A step-by-step guide to multi-row pavé setting
By Joel McFadden
Multi-row pavé is considered the ultimate in diamond setting as it involves completely covering a surface with small round stones secured with only small prongs left in the gaps between the stones. Good pavé relies greatly on the eye and skill of the setter because there are no real cheats or shortcuts with this technique. In the basic project I’m demonstrating here, we are creating a three-row band, but the technique can be modified for any number of rows.
1. Begin by smearing beeswax on the ring surface and then placing all of the stones upside down. You want to create a series of rows where every other row is shifted over about half of a stone’s width. You may need to shift them around until you achieve the proper layout. (While there are several techniques for calculating stone placement using math, I have found that eyeballing it seems to work best, especially when dealing with complicated shapes.) Remember to leave a bit of extra spacing between the stones to compensate for the curvature of the ring. As you set the stones in the metal, they will get closer together.
2. When you’re satisfied with the stone layout, remove the stones one at a time and mark the center point of its location. I like to use a micro ball bur for this, but a scribe will also work.
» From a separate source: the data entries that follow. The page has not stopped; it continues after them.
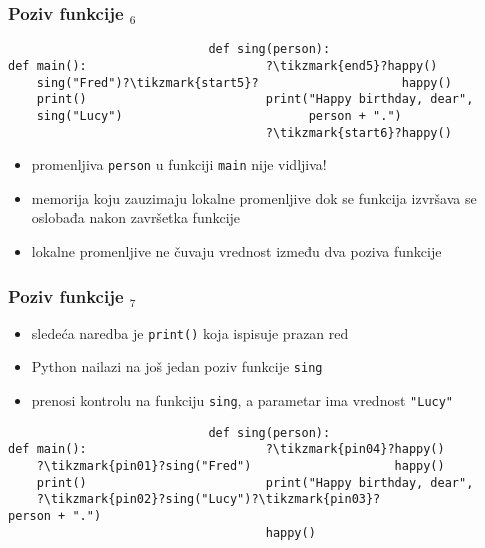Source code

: \documentclass[utf8,compress,aspectratio=169]{beamer}
\begin{document}
\begin{frame}[fragile]
  \frametitle{Poziv funkcije $_6$}
\begin{verbatim}
                            def sing(person):
def main():                         ?\tikzmark{end5}?happy()
    sing("Fred")?\tikzmark{start5}?                    happy()
    print()                         print("Happy birthday, dear",
    sing("Lucy")                          person + ".")
                                    ?\tikzmark{start6}?happy()
\end{verbatim}
\begin{itemize}
    \item promenljiva \texttt{person} u funkciji \texttt{main} nije vidljiva!
    \item memorija koju zauzimaju lokalne promenljive dok se funkcija izvršava se oslobađa nakon završetka funkcije
    \item lokalne promenljive ne čuvaju vrednost između dva poziva funkcije
  \end{itemize}
\end{frame}

\begin{frame}[fragile]
  \frametitle{Poziv funkcije $_7$}
  \begin{itemize}
    \item sledeća naredba je \texttt{print()} koja ispisuje prazan red
    \item Python nailazi na još jedan poziv funkcije \texttt{sing}
    \item prenosi kontrolu na funkciju \texttt{sing}, a parametar ima vrednost \texttt{"Lucy"}
  \end{itemize}
\begin{verbatim}
                            def sing(person):
def main():                         ?\tikzmark{pin04}?happy()
    ?\tikzmark{pin01}?sing("Fred")                    happy()
    print()                         print("Happy birthday, dear",
    ?\tikzmark{pin02}?sing("Lucy")?\tikzmark{pin03}?                          person + ".")
                                    happy()
\end{verbatim}
\end{frame}
\end{document}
3. Drill a pilot hole for each stone, then use a Krause bur to open up each hole to about 75 percent of the stone’s width. If you notice that your stone spacing is a little off, this will be your last chance to make any adjustments. To do so, drift the bur to adjust the stone placement as you open up the hole.
4. Next, use a setting bur that is 90 percent of the stones’ diameter to create the seats. The trick here is to have the ledge of the seat where the girdle will sit the same depth on all of the seats, so cut and check your depths often.
5. With a round bottom graver, punch out the spaces between the seats in each row. Ideally, the depth should be just below where the girdles of the stones will sit. This will give the stones a floating appearance.
6. Now it’s time to make the cross cuts (shown here in red and blue) that will run diagonally from the centers of the seats. Match the depth of the cuts to the cuts we made earlier. As you do this, you’ll notice that you’re creating triangular prongs.
7. Use an onglette or a knife graver to cut the borderlines that will define the edge of the pavé as well as create the outside prongs.
8. With a graver, split the outside prongs in half taking care to save as much metal as possible. I like to use a 000 knife graver for this step.
9. Use a heart bur the same size as your stones to touch up each seat to make sure the stones will fit snugly and then begin setting the stones. With a 52 round bottom graver, tighten the stones. Start with the outside row by first moving the center prong out to tighten those stones. Here, you will notice that three prongs hold the outside row stones, while two prongs hold the inside row stones.
10. To tighten the inside stones, move the two opposing center prongs in with a graver.
11. Round off the prong tips with a beading tool that is just large enough to cover the triangular post, and your multi-row pavé work is now complete.